** Opening Data section block **

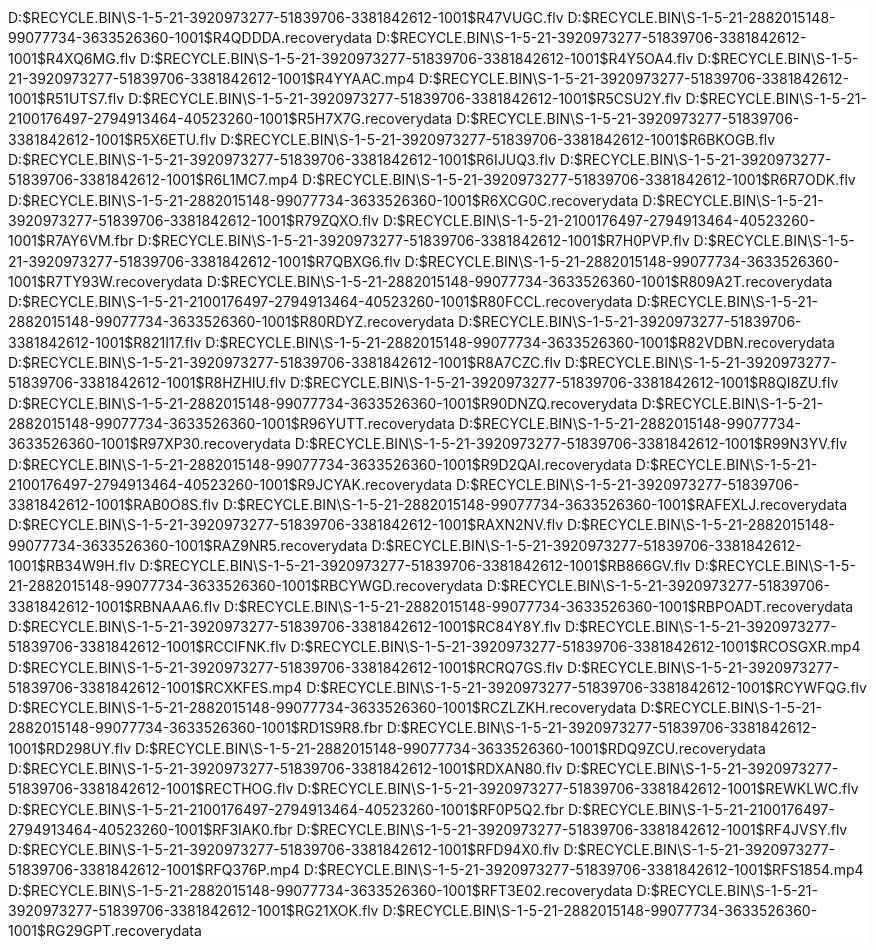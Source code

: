 D:\$RECYCLE.BIN\S-1-5-21-3920973277-51839706-3381842612-1001\$R47VUGC.flv
D:\$RECYCLE.BIN\S-1-5-21-2882015148-99077734-3633526360-1001\$R4QDDDA.recoverydata
D:\$RECYCLE.BIN\S-1-5-21-3920973277-51839706-3381842612-1001\$R4XQ6MG.flv
D:\$RECYCLE.BIN\S-1-5-21-3920973277-51839706-3381842612-1001\$R4Y5OA4.flv
D:\$RECYCLE.BIN\S-1-5-21-3920973277-51839706-3381842612-1001\$R4YYAAC.mp4
D:\$RECYCLE.BIN\S-1-5-21-3920973277-51839706-3381842612-1001\$R51UTS7.flv
D:\$RECYCLE.BIN\S-1-5-21-3920973277-51839706-3381842612-1001\$R5CSU2Y.flv
D:\$RECYCLE.BIN\S-1-5-21-2100176497-2794913464-40523260-1001\$R5H7X7G.recoverydata
D:\$RECYCLE.BIN\S-1-5-21-3920973277-51839706-3381842612-1001\$R5X6ETU.flv
D:\$RECYCLE.BIN\S-1-5-21-3920973277-51839706-3381842612-1001\$R6BKOGB.flv
D:\$RECYCLE.BIN\S-1-5-21-3920973277-51839706-3381842612-1001\$R6IJUQ3.flv
D:\$RECYCLE.BIN\S-1-5-21-3920973277-51839706-3381842612-1001\$R6L1MC7.mp4
D:\$RECYCLE.BIN\S-1-5-21-3920973277-51839706-3381842612-1001\$R6R7ODK.flv
D:\$RECYCLE.BIN\S-1-5-21-2882015148-99077734-3633526360-1001\$R6XCG0C.recoverydata
D:\$RECYCLE.BIN\S-1-5-21-3920973277-51839706-3381842612-1001\$R79ZQXO.flv
D:\$RECYCLE.BIN\S-1-5-21-2100176497-2794913464-40523260-1001\$R7AY6VM.fbr
D:\$RECYCLE.BIN\S-1-5-21-3920973277-51839706-3381842612-1001\$R7H0PVP.flv
D:\$RECYCLE.BIN\S-1-5-21-3920973277-51839706-3381842612-1001\$R7QBXG6.flv
D:\$RECYCLE.BIN\S-1-5-21-2882015148-99077734-3633526360-1001\$R7TY93W.recoverydata
D:\$RECYCLE.BIN\S-1-5-21-2882015148-99077734-3633526360-1001\$R809A2T.recoverydata
D:\$RECYCLE.BIN\S-1-5-21-2100176497-2794913464-40523260-1001\$R80FCCL.recoverydata
D:\$RECYCLE.BIN\S-1-5-21-2882015148-99077734-3633526360-1001\$R80RDYZ.recoverydata
D:\$RECYCLE.BIN\S-1-5-21-3920973277-51839706-3381842612-1001\$R821I17.flv
D:\$RECYCLE.BIN\S-1-5-21-2882015148-99077734-3633526360-1001\$R82VDBN.recoverydata
D:\$RECYCLE.BIN\S-1-5-21-3920973277-51839706-3381842612-1001\$R8A7CZC.flv
D:\$RECYCLE.BIN\S-1-5-21-3920973277-51839706-3381842612-1001\$R8HZHIU.flv
D:\$RECYCLE.BIN\S-1-5-21-3920973277-51839706-3381842612-1001\$R8QI8ZU.flv
D:\$RECYCLE.BIN\S-1-5-21-2882015148-99077734-3633526360-1001\$R90DNZQ.recoverydata
D:\$RECYCLE.BIN\S-1-5-21-2882015148-99077734-3633526360-1001\$R96YUTT.recoverydata
D:\$RECYCLE.BIN\S-1-5-21-2882015148-99077734-3633526360-1001\$R97XP30.recoverydata
D:\$RECYCLE.BIN\S-1-5-21-3920973277-51839706-3381842612-1001\$R99N3YV.flv
D:\$RECYCLE.BIN\S-1-5-21-2882015148-99077734-3633526360-1001\$R9D2QAI.recoverydata
D:\$RECYCLE.BIN\S-1-5-21-2100176497-2794913464-40523260-1001\$R9JCYAK.recoverydata
D:\$RECYCLE.BIN\S-1-5-21-3920973277-51839706-3381842612-1001\$RAB0O8S.flv
D:\$RECYCLE.BIN\S-1-5-21-2882015148-99077734-3633526360-1001\$RAFEXLJ.recoverydata
D:\$RECYCLE.BIN\S-1-5-21-3920973277-51839706-3381842612-1001\$RAXN2NV.flv
D:\$RECYCLE.BIN\S-1-5-21-2882015148-99077734-3633526360-1001\$RAZ9NR5.recoverydata
D:\$RECYCLE.BIN\S-1-5-21-3920973277-51839706-3381842612-1001\$RB34W9H.flv
D:\$RECYCLE.BIN\S-1-5-21-3920973277-51839706-3381842612-1001\$RB866GV.flv
D:\$RECYCLE.BIN\S-1-5-21-2882015148-99077734-3633526360-1001\$RBCYWGD.recoverydata
D:\$RECYCLE.BIN\S-1-5-21-3920973277-51839706-3381842612-1001\$RBNAAA6.flv
D:\$RECYCLE.BIN\S-1-5-21-2882015148-99077734-3633526360-1001\$RBPOADT.recoverydata
D:\$RECYCLE.BIN\S-1-5-21-3920973277-51839706-3381842612-1001\$RC84Y8Y.flv
D:\$RECYCLE.BIN\S-1-5-21-3920973277-51839706-3381842612-1001\$RCCIFNK.flv
D:\$RECYCLE.BIN\S-1-5-21-3920973277-51839706-3381842612-1001\$RCOSGXR.mp4
D:\$RECYCLE.BIN\S-1-5-21-3920973277-51839706-3381842612-1001\$RCRQ7GS.flv
D:\$RECYCLE.BIN\S-1-5-21-3920973277-51839706-3381842612-1001\$RCXKFES.mp4
D:\$RECYCLE.BIN\S-1-5-21-3920973277-51839706-3381842612-1001\$RCYWFQG.flv
D:\$RECYCLE.BIN\S-1-5-21-2882015148-99077734-3633526360-1001\$RCZLZKH.recoverydata
D:\$RECYCLE.BIN\S-1-5-21-2882015148-99077734-3633526360-1001\$RD1S9R8.fbr
D:\$RECYCLE.BIN\S-1-5-21-3920973277-51839706-3381842612-1001\$RD298UY.flv
D:\$RECYCLE.BIN\S-1-5-21-2882015148-99077734-3633526360-1001\$RDQ9ZCU.recoverydata
D:\$RECYCLE.BIN\S-1-5-21-3920973277-51839706-3381842612-1001\$RDXAN80.flv
D:\$RECYCLE.BIN\S-1-5-21-3920973277-51839706-3381842612-1001\$RECTHOG.flv
D:\$RECYCLE.BIN\S-1-5-21-3920973277-51839706-3381842612-1001\$REWKLWC.flv
D:\$RECYCLE.BIN\S-1-5-21-2100176497-2794913464-40523260-1001\$RF0P5Q2.fbr
D:\$RECYCLE.BIN\S-1-5-21-2100176497-2794913464-40523260-1001\$RF3IAK0.fbr
D:\$RECYCLE.BIN\S-1-5-21-3920973277-51839706-3381842612-1001\$RF4JVSY.flv
D:\$RECYCLE.BIN\S-1-5-21-3920973277-51839706-3381842612-1001\$RFD94X0.flv
D:\$RECYCLE.BIN\S-1-5-21-3920973277-51839706-3381842612-1001\$RFQ376P.mp4
D:\$RECYCLE.BIN\S-1-5-21-3920973277-51839706-3381842612-1001\$RFS1854.mp4
D:\$RECYCLE.BIN\S-1-5-21-2882015148-99077734-3633526360-1001\$RFT3E02.recoverydata
D:\$RECYCLE.BIN\S-1-5-21-3920973277-51839706-3381842612-1001\$RG21XOK.flv
D:\$RECYCLE.BIN\S-1-5-21-2882015148-99077734-3633526360-1001\$RG29GPT.recoverydata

** Closing Data section block **

Your task is to restate every record word for word. Omit all pictures.

- _Output for this exercise_:
Source code

: D:\$RECYCLE.BIN\S-1-5-21-3920973277-51839706-3381842612-1001\$R47VUGC.flv
D:\$RECYCLE.BIN\S-1-5-21-2882015148-99077734-3633526360-1001\$R4QDDDA.recoverydata
D:\$RECYCLE.BIN\S-1-5-21-3920973277-51839706-3381842612-1001\$R4XQ6MG.flv
D:\$RECYCLE.BIN\S-1-5-21-3920973277-51839706-3381842612-1001\$R4Y5OA4.flv
D:\$RECYCLE.BIN\S-1-5-21-3920973277-51839706-3381842612-1001\$R4YYAAC.mp4
D:\$RECYCLE.BIN\S-1-5-21-3920973277-51839706-3381842612-1001\$R51UTS7.flv
D:\$RECYCLE.BIN\S-1-5-21-3920973277-51839706-3381842612-1001\$R5CSU2Y.flv
D:\$RECYCLE.BIN\S-1-5-21-2100176497-2794913464-40523260-1001\$R5H7X7G.recoverydata
D:\$RECYCLE.BIN\S-1-5-21-3920973277-51839706-3381842612-1001\$R5X6ETU.flv
D:\$RECYCLE.BIN\S-1-5-21-3920973277-51839706-3381842612-1001\$R6BKOGB.flv
D:\$RECYCLE.BIN\S-1-5-21-3920973277-51839706-3381842612-1001\$R6IJUQ3.flv
D:\$RECYCLE.BIN\S-1-5-21-3920973277-51839706-3381842612-1001\$R6L1MC7.mp4
D:\$RECYCLE.BIN\S-1-5-21-3920973277-51839706-3381842612-1001\$R6R7ODK.flv
D:\$RECYCLE.BIN\S-1-5-21-2882015148-99077734-3633526360-1001\$R6XCG0C.recoverydata
D:\$RECYCLE.BIN\S-1-5-21-3920973277-51839706-3381842612-1001\$R79ZQXO.flv
D:\$RECYCLE.BIN\S-1-5-21-2100176497-2794913464-40523260-1001\$R7AY6VM.fbr
D:\$RECYCLE.BIN\S-1-5-21-3920973277-51839706-3381842612-1001\$R7H0PVP.flv
D:\$RECYCLE.BIN\S-1-5-21-3920973277-51839706-3381842612-1001\$R7QBXG6.flv
D:\$RECYCLE.BIN\S-1-5-21-2882015148-99077734-3633526360-1001\$R7TY93W.recoverydata
D:\$RECYCLE.BIN\S-1-5-21-2882015148-99077734-3633526360-1001\$R809A2T.recoverydata
D:\$RECYCLE.BIN\S-1-5-21-2100176497-2794913464-40523260-1001\$R80FCCL.recoverydata
D:\$RECYCLE.BIN\S-1-5-21-2882015148-99077734-3633526360-1001\$R80RDYZ.recoverydata
D:\$RECYCLE.BIN\S-1-5-21-3920973277-51839706-3381842612-1001\$R821I17.flv
D:\$RECYCLE.BIN\S-1-5-21-2882015148-99077734-3633526360-1001\$R82VDBN.recoverydata
D:\$RECYCLE.BIN\S-1-5-21-3920973277-51839706-3381842612-1001\$R8A7CZC.flv
D:\$RECYCLE.BIN\S-1-5-21-3920973277-51839706-3381842612-1001\$R8HZHIU.flv
D:\$RECYCLE.BIN\S-1-5-21-3920973277-51839706-3381842612-1001\$R8QI8ZU.flv
D:\$RECYCLE.BIN\S-1-5-21-2882015148-99077734-3633526360-1001\$R90DNZQ.recoverydata
D:\$RECYCLE.BIN\S-1-5-21-2882015148-99077734-3633526360-1001\$R96YUTT.recoverydata
D:\$RECYCLE.BIN\S-1-5-21-2882015148-99077734-3633526360-1001\$R97XP30.recoverydata
D:\$RECYCLE.BIN\S-1-5-21-3920973277-51839706-3381842612-1001\$R99N3YV.flv
D:\$RECYCLE.BIN\S-1-5-21-2882015148-99077734-3633526360-1001\$R9D2QAI.recoverydata
D:\$RECYCLE.BIN\S-1-5-21-2100176497-2794913464-40523260-1001\$R9JCYAK.recoverydata
D:\$RECYCLE.BIN\S-1-5-21-3920973277-51839706-3381842612-1001\$RAB0O8S.flv
D:\$RECYCLE.BIN\S-1-5-21-2882015148-99077734-3633526360-1001\$RAFEXLJ.recoverydata
D:\$RECYCLE.BIN\S-1-5-21-3920973277-51839706-3381842612-1001\$RAXN2NV.flv
D:\$RECYCLE.BIN\S-1-5-21-2882015148-99077734-3633526360-1001\$RAZ9NR5.recoverydata
D:\$RECYCLE.BIN\S-1-5-21-3920973277-51839706-3381842612-1001\$RB34W9H.flv
D:\$RECYCLE.BIN\S-1-5-21-3920973277-51839706-3381842612-1001\$RB866GV.flv
D:\$RECYCLE.BIN\S-1-5-21-2882015148-99077734-3633526360-1001\$RBCYWGD.recoverydata
D:\$RECYCLE.BIN\S-1-5-21-3920973277-51839706-3381842612-1001\$RBNAAA6.flv
D:\$RECYCLE.BIN\S-1-5-21-2882015148-99077734-3633526360-1001\$RBPOADT.recoverydata
D:\$RECYCLE.BIN\S-1-5-21-3920973277-51839706-3381842612-1001\$RC84Y8Y.flv
D:\$RECYCLE.BIN\S-1-5-21-3920973277-51839706-3381842612-1001\$RCCIFNK.flv
D:\$RECYCLE.BIN\S-1-5-21-3920973277-51839706-3381842612-1001\$RCOSGXR.mp4
D:\$RECYCLE.BIN\S-1-5-21-3920973277-51839706-3381842612-1001\$RCRQ7GS.flv
D:\$RECYCLE.BIN\S-1-5-21-3920973277-51839706-3381842612-1001\$RCXKFES.mp4
D:\$RECYCLE.BIN\S-1-5-21-3920973277-51839706-3381842612-1001\$RCYWFQG.flv
D:\$RECYCLE.BIN\S-1-5-21-2882015148-99077734-3633526360-1001\$RCZLZKH.recoverydata
D:\$RECYCLE.BIN\S-1-5-21-2882015148-99077734-3633526360-1001\$RD1S9R8.fbr
D:\$RECYCLE.BIN\S-1-5-21-3920973277-51839706-3381842612-1001\$RD298UY.flv
D:\$RECYCLE.BIN\S-1-5-21-2882015148-99077734-3633526360-1001\$RDQ9ZCU.recoverydata
D:\$RECYCLE.BIN\S-1-5-21-3920973277-51839706-3381842612-1001\$RDXAN80.flv
D:\$RECYCLE.BIN\S-1-5-21-3920973277-51839706-3381842612-1001\$RECTHOG.flv
D:\$RECYCLE.BIN\S-1-5-21-3920973277-51839706-3381842612-1001\$REWKLWC.flv
D:\$RECYCLE.BIN\S-1-5-21-2100176497-2794913464-40523260-1001\$RF0P5Q2.fbr
D:\$RECYCLE.BIN\S-1-5-21-2100176497-2794913464-40523260-1001\$RF3IAK0.fbr
D:\$RECYCLE.BIN\S-1-5-21-3920973277-51839706-3381842612-1001\$RF4JVSY.flv
D:\$RECYCLE.BIN\S-1-5-21-3920973277-51839706-3381842612-1001\$RFD94X0.flv
D:\$RECYCLE.BIN\S-1-5-21-3920973277-51839706-3381842612-1001\$RFQ376P.mp4
D:\$RECYCLE.BIN\S-1-5-21-3920973277-51839706-3381842612-1001\$RFS1854.mp4
D:\$RECYCLE.BIN\S-1-5-21-2882015148-99077734-3633526360-1001\$RFT3E02.recoverydata
D:\$RECYCLE.BIN\S-1-5-21-3920973277-51839706-3381842612-1001\$RG21XOK.flv
D:\$RECYCLE.BIN\S-1-5-21-2882015148-99077734-3633526360-1001\$RG29GPT.recoverydata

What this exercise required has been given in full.